3 Seismicity of the study area

The seismic hazard around Kolkata city is moderate to high, according to the seismic zonation map of India. The region lies in the expected PGA range from 0.2 to 0.25 g that corresponds to the seismic zones III and IV (IS: 1893 (Part 1): 2002). Although Kolkata historical record does not report any destructive earthquake inside the city, it has been strongly affected by near as well as far earthquakes. Two near source events are known to have caused considerable damage to Kolkata: the 29 September 1906 with intensity VI, in Modified Mercalli (MM) scale, VII as per Rossi–Forel scale (Middlemiss 1908) or Mercalli-Cancani-Sieberg (MCS) scale (Decanini et al. 1995) at Kolkata and the 15 April 1964 earthquake (source at 100 km south of Kolkata) with reported damage intensity of VI (MCS) surrounding Kolkata (Jhingran et al. 1969).

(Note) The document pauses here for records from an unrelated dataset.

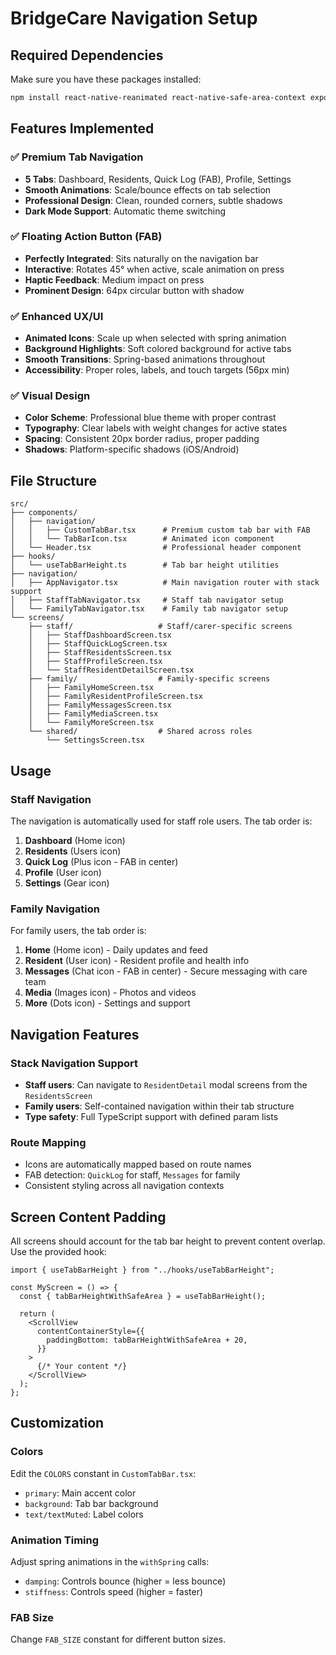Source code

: # BridgeCare Navigation Setup

## Required Dependencies

Make sure you have these packages installed:

```bash
npm install react-native-reanimated react-native-safe-area-context expo-haptics
```

## Features Implemented

### ✅ **Premium Tab Navigation**

- **5 Tabs**: Dashboard, Residents, Quick Log (FAB), Profile, Settings
- **Smooth Animations**: Scale/bounce effects on tab selection
- **Professional Design**: Clean, rounded corners, subtle shadows
- **Dark Mode Support**: Automatic theme switching

### ✅ **Floating Action Button (FAB)**

- **Perfectly Integrated**: Sits naturally on the navigation bar
- **Interactive**: Rotates 45° when active, scale animation on press
- **Haptic Feedback**: Medium impact on press
- **Prominent Design**: 64px circular button with shadow

### ✅ **Enhanced UX/UI**

- **Animated Icons**: Scale up when selected with spring animation
- **Background Highlights**: Soft colored background for active tabs
- **Smooth Transitions**: Spring-based animations throughout
- **Accessibility**: Proper roles, labels, and touch targets (56px min)

### ✅ **Visual Design**

- **Color Scheme**: Professional blue theme with proper contrast
- **Typography**: Clear labels with weight changes for active states
- **Spacing**: Consistent 20px border radius, proper padding
- **Shadows**: Platform-specific shadows (iOS/Android)

## File Structure

```
src/
├── components/
│   ├── navigation/
│   │   ├── CustomTabBar.tsx      # Premium custom tab bar with FAB
│   │   └── TabBarIcon.tsx        # Animated icon component
│   └── Header.tsx                # Professional header component
├── hooks/
│   └── useTabBarHeight.ts        # Tab bar height utilities
├── navigation/
│   ├── AppNavigator.tsx          # Main navigation router with stack support
│   ├── StaffTabNavigator.tsx     # Staff tab navigator setup
│   └── FamilyTabNavigator.tsx    # Family tab navigator setup
└── screens/
    ├── staff/                   # Staff/carer-specific screens
    │   ├── StaffDashboardScreen.tsx
    │   ├── StaffQuickLogScreen.tsx
    │   ├── StaffResidentsScreen.tsx
    │   ├── StaffProfileScreen.tsx
    │   └── StaffResidentDetailScreen.tsx
    ├── family/                  # Family-specific screens
    │   ├── FamilyHomeScreen.tsx
    │   ├── FamilyResidentProfileScreen.tsx
    │   ├── FamilyMessagesScreen.tsx
    │   ├── FamilyMediaScreen.tsx
    │   └── FamilyMoreScreen.tsx
    └── shared/                  # Shared across roles
        └── SettingsScreen.tsx
```

## Usage

### Staff Navigation

The navigation is automatically used for staff role users. The tab order is:

1. **Dashboard** (Home icon)
2. **Residents** (Users icon)
3. **Quick Log** (Plus icon - FAB in center)
4. **Profile** (User icon)
5. **Settings** (Gear icon)

### Family Navigation

For family users, the tab order is:

1. **Home** (Home icon) - Daily updates and feed
2. **Resident** (User icon) - Resident profile and health info
3. **Messages** (Chat icon - FAB in center) - Secure messaging with care team
4. **Media** (Images icon) - Photos and videos
5. **More** (Dots icon) - Settings and support

## Navigation Features

### Stack Navigation Support

- **Staff users**: Can navigate to `ResidentDetail` modal screens from the `ResidentsScreen`
- **Family users**: Self-contained navigation within their tab structure
- **Type safety**: Full TypeScript support with defined param lists

### Route Mapping

- Icons are automatically mapped based on route names
- FAB detection: `QuickLog` for staff, `Messages` for family
- Consistent styling across all navigation contexts

## Screen Content Padding

All screens should account for the tab bar height to prevent content overlap. Use the provided hook:

```tsx
import { useTabBarHeight } from "../hooks/useTabBarHeight";

const MyScreen = () => {
  const { tabBarHeightWithSafeArea } = useTabBarHeight();

  return (
    <ScrollView
      contentContainerStyle={{
        paddingBottom: tabBarHeightWithSafeArea + 20,
      }}
    >
      {/* Your content */}
    </ScrollView>
  );
};
```

## Customization

### Colors

Edit the `COLORS` constant in `CustomTabBar.tsx`:

- `primary`: Main accent color
- `background`: Tab bar background
- `text/textMuted`: Label colors

### Animation Timing

Adjust spring animations in the `withSpring` calls:

- `damping`: Controls bounce (higher = less bounce)
- `stiffness`: Controls speed (higher = faster)

### FAB Size

Change `FAB_SIZE` constant for different button sizes.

The far source earthquakes that have recorded history of damage in Kolkata are the 23 March 1839 (Burma), the 10 January 1869 (Cachar, Assam; Oldham 1883), the 31 December 1881 Nicobar earthquake, the 12 June 1897 Shillong earthquake, the Srimangal earthquake of 8 July 1918 that generated intensity V (isoseismal 5 in Oldham scale, Stuart 1926) and the Bihar–Nepal earthquake (source at 480 km from Kolkata, towards N20°W) of 15 January 1934 (intensity VII (MCS) Dunn et al. 1939). Among these, the most notable earthquake is the Shillong earthquake of 12 June 1897, M w  = 8.1 (Bilham and England 2001), epicenter at about 470 km towards N35°E from Kolkata, that gave rise to damage of intensity (MSK-64/EMS-98) of VII (isoseismal 3 in Oldham scale, Oldham 1899) and VIII in MM scale (Seeber and Armbruster 1981) at Kolkata. The reported PGA for thick alluvium deposit in Kolkata is 0.08 g (Giardini et al. 1999). Martin and Szeliga (2010) estimate shaking intensity VII (MSK-64/EMS-98) in Kolkata with recurrence interval of 30 years, an interval of time comparable to the design life of most structures. A list of significant earthquakes in the West Bengal state has been compiled by Amateur Seismic Centre (ASC) (available at http://asc-india.org/seismi/seis-west-bengal.htm; Gobindraju and Bhattacharya 2012).

4 Methodology

In order to estimate the seismic ground motion at a particular site (Kolkata in this study), we calculate synthetic seismograms with the hybrid method developed by Fäh et al. (1994) and Panza et al. (2001), which account simultaneously for the contribution of three factors: (1) seismic source: i.e., how the earthquake source controls the radiation of seismic energy from the fault, (2) travel path: i.e., the effect of the earth through which waves propagate from source to site and (3) local soil condition: i.e., the influence of near surface lateral heterogeneities, and topography, at the site of interest. This hybrid method is a deterministic approach based on the theoretical and computational modelling of wave propagation in laterally heterogeneous media. The hybrid method couples the modal summation (MS) technique (Panza 1985; Florsch et al. 1991; Panza et al. 2001) with the finite difference (FD) method (Alterman and Karal 1968; Boore 1972; Kelly et al. 1976; Virieux 1984, 1986; Levander 1988) and optimizes the use of the advantages of both methods. Wave propagation is treated by means of the modal summation technique from the source to the vicinity of the local, heterogeneous structure that we want to model in detail. A laterally homogeneous anelastic structural model is adopted, which represents the average crustal properties of the region. The generated wavefield is then introduced in the mesh that defines the heterogeneous area, and it is propagated according with the finite difference scheme. Source, path and site effects are all taken into account, and it is therefore possible a detailed study of the wavefield that propagates even at large distances from the epicenter. The procedure is described in some detail by Panza et al. (2001, 2002), and it has been employed in several studies worldwide (e.g., Fäh et al. 1994; Ding et al. 2004; Parvez et al. 2003, 2006; Zuccolo et al. 2008; Mohanty et al. 2009; Vaccari et al. 2011). The input parameters to be specified are the seismic source parameters of an earthquake scenario and the structural models through which the seismic waves propagate from the source to the site of interest.

5 Structural models

The regional model (1-D geological bedrock structure), as shown in figure 3, represents the average properties of the various sub-surface lithologies for the study area and has been published by Parvez et al. (2003), who compiled the available geological and geophysical information for the uppermost 100 km.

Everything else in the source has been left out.